_Exercise goal:_
In the material below, how many lines include the word "html"? Write only the number.
┄┄┄┄┄┄
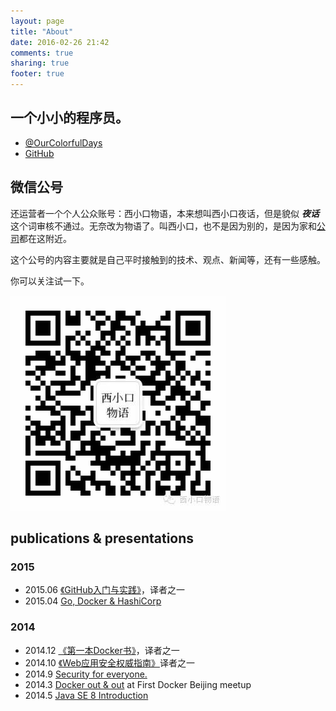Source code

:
 ```yaml
---
layout: page
title: "About"
date: 2016-02-26 21:42
comments: true
sharing: true
footer: true
---
```



## 一个小小的程序员。

* [@OurColorfulDays](https://twitter.com/OurColorfulDays)
* [GitHub](https://github.com/liubin)


## 微信公号

还运营者一个个人公众账号：西小口物语，本来想叫西小口夜话，但是貌似 ***夜话*** 这个词审核不通过。无奈改为物语了。叫西小口，也不是因为别的，是因为家和[公司](http://www.oneapm.com)都在这附近。

这个公号的内容主要就是自己平时接触到的技术、观点、新闻等，还有一些感触。

你可以关注试一下。

![](/images/wechat_xixiaokou.jpeg)


## publications & presentations

### 2015

* 2015.06 [《GitHub入门与实践》](http://item.jd.com/11733256.html)，译者之一
* 2015.04 [Go, Docker &amp; HashiCorp](http://slides.com/binliu/docker-and-hashicorp)

### 2014
* 2014.12 [《第一本Docker书》](http://item.jd.com/11600997.html)，译者之一
* 2014.10 [《Web应用安全权威指南》](http://www.ituring.com.cn/book/1249)译者之一
* 2014.9 [Security for everyone.](http://liubin.github.io/everyones-security/)
* 2014.3 [Docker out &amp; out](https://gist.github.com/liubin0329/746ff18f318ba1baaf77) at First Docker Beijing meetup
* 2014.5 [Java SE 8 Introduction](http://liubin0329.github.io/java8/)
┄┄┄┄┄┄
_Solution for this problem:_
2